ShyCrow, I have some good news to report. I started taking Propranolol two days ago. For me it has been MIRACLE. I knew immediately during the first dose that it worked: I made an off-color joke to an acquaintance which would normally cause me to get hot under the collar. Well, I didn't sweat, blush, feel my heart race, etc. And I was nervous only until I realized that I wasn't losing control, after which I truly felt like a new human being.
The following day I was able to joke around with colleagues in a large group, and the day after that I attended the dreaded weekly meeting. Everything was totally cool.

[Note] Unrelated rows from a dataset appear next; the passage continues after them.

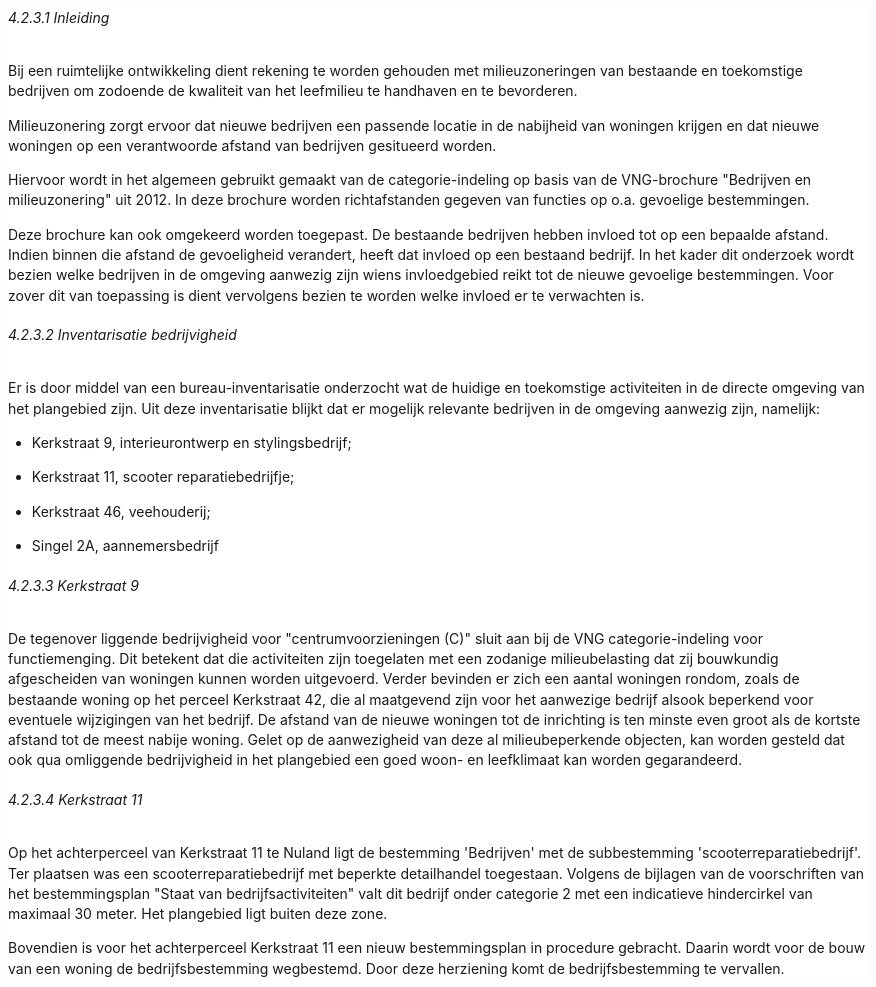 ###### 4\.2\.3\.1 Inleiding

Bij een ruimtelijke ontwikkeling dient rekening te worden gehouden met milieuzoneringen van bestaande en toekomstige bedrijven om zodoende de kwaliteit van het leefmilieu te handhaven en te bevorderen.

Milieuzonering zorgt ervoor dat nieuwe bedrijven een passende locatie in de nabijheid van woningen krijgen en dat nieuwe woningen op een verantwoorde afstand van bedrijven gesitueerd worden.

Hiervoor wordt in het algemeen gebruikt gemaakt van de categorie\-indeling op basis van de VNG\-brochure "Bedrijven en milieuzonering" uit 2012\. In deze brochure worden richtafstanden gegeven van functies op o.a. gevoelige bestemmingen.

Deze brochure kan ook omgekeerd worden toegepast. De bestaande bedrijven hebben invloed tot op een bepaalde afstand. Indien binnen die afstand de gevoeligheid verandert, heeft dat invloed op een bestaand bedrijf. In het kader dit onderzoek wordt bezien welke bedrijven in de omgeving aanwezig zijn wiens invloedgebied reikt tot de nieuwe gevoelige bestemmingen. Voor zover dit van toepassing is dient vervolgens bezien te worden welke invloed er te verwachten is.

###### 4\.2\.3\.2 Inventarisatie bedrijvigheid

Er is door middel van een bureau\-inventarisatie onderzocht wat de huidige en toekomstige activiteiten in de directe omgeving van het plangebied zijn. Uit deze inventarisatie blijkt dat er mogelijk relevante bedrijven in de omgeving aanwezig zijn, namelijk:

* Kerkstraat 9, interieurontwerp en stylingsbedrijf;

* Kerkstraat 11, scooter reparatiebedrijfje;

* Kerkstraat 46, veehouderij;

* Singel 2A, aannemersbedrijf

###### 4\.2\.3\.3 Kerkstraat 9

De tegenover liggende bedrijvigheid voor "centrumvoorzieningen (C)" sluit aan bij de VNG categorie\-indeling voor functiemenging. Dit betekent dat die activiteiten zijn toegelaten met een zodanige milieubelasting dat zij bouwkundig afgescheiden van woningen kunnen worden uitgevoerd. Verder bevinden er zich een aantal woningen rondom, zoals de bestaande woning op het perceel Kerkstraat 42, die al maatgevend zijn voor het aanwezige bedrijf alsook beperkend voor eventuele wijzigingen van het bedrijf. De afstand van de nieuwe woningen tot de inrichting is ten minste even groot als de kortste afstand tot de meest nabije woning. Gelet op de aanwezigheid van deze al milieubeperkende objecten, kan worden gesteld dat ook qua omliggende bedrijvigheid in het plangebied een goed woon\- en leefklimaat kan worden gegarandeerd.

###### 4\.2\.3\.4 Kerkstraat 11

Op het achterperceel van Kerkstraat 11 te Nuland ligt de bestemming 'Bedrijven' met de subbestemming 'scooterreparatiebedrijf'. Ter plaatsen was een scooterreparatiebedrijf met beperkte detailhandel toegestaan. Volgens de bijlagen van de voorschriften van het bestemmingsplan "Staat van bedrijfsactiviteiten" valt dit bedrijf onder categorie 2 met een indicatieve hindercirkel van maximaal 30 meter. Het plangebied ligt buiten deze zone.

Bovendien is voor het achterperceel Kerkstraat 11 een nieuw bestemmingsplan in procedure gebracht. Daarin wordt voor de bouw van een woning de bedrijfsbestemming wegbestemd. Door deze herziening komt de bedrijfsbestemming te vervallen.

My life has changed. My life has changed. I will never go back. I can't believe I just wrote that.

Good luck.
BlackAppy


ShyCrow said:
Hello all,

I'm 35 (f) and unfortunately still suffering from SA/SP/Blushing and have done to varying degress since I was around 14years old. I've tried the hypnotherapy route too, however he just kept on delving into my past to try and figure out a trigger, just as previously mentioned. I'm currently off work at the moment, the total exhaustion I felt from constantly being on my guard, ready to control my blushing if I interacted with anyone, my heart racing constantly was just too much and i'm taking the next couple of months off. I'm on anti depressants as i'm just worn down now and at an incredibly low ebb. It's been great to see so many others feel the same, prob not great for you guys though....but what concerns me is my age, everyone else here is so much younger. Am I the only over 30 to still suffer??? Any suggestions or useful thoughts from anyone else?
 

2Crowded

Well-known member
I actualy do not blush like i used to...I spose i can & would do if the situation was just right...but in the last couple years i have noticed that I dont go as red anymore because even when I feel hot or as if i am going red...if i happen to look in a mirror I am not really that noticably red... atleast not as red as i felt..just a tiny bit of color on my upper cheek bone area maybe....I just feel the sensation still.....I used to go red noticably...Im not sure if its age or just that I avoid situations alot more now than i used to..but for whatever reason...I dont go as red as i used to when i was younger...it was real bad when i was still in school & some time there after...so there is hope for blushers i think....unless I am an exception to the norm...I dunno.
 
B

blushing!

Guest
Heya all. . . I have to agree that blushing is frustrating and embarrassing, I am so damn sick of it!!! Its always irritating (to say at least) when people tell me "look, she's going red" or like just recently "is there a reason you're blushing". I am 16 and still in high school so its always hard for me to give a speech or read in front of the class. The thing is that I actually enjoy standing out, being around people. . .all that, and it's because of my blushing that i don't interact with people that much. . .I know what's gona happen. I've been asking people for help or advice on how to just not blush. . .but the answer has always been the same "its all in your head". If someone tells me that one more time I'm gona explode!!! They are wrong, you can’t exactly control it! Because guess how I found out that I'm a blusher. . .people told me! When I wasn't even aware of it. Now I am and it has literally killed my self esteem and my ability to even pretend that I have confidence. I am however holding on for this one solution. . .Propranolol. . .I hear it may help. . .is this true? And if it is, how does it work? Does it have side affects?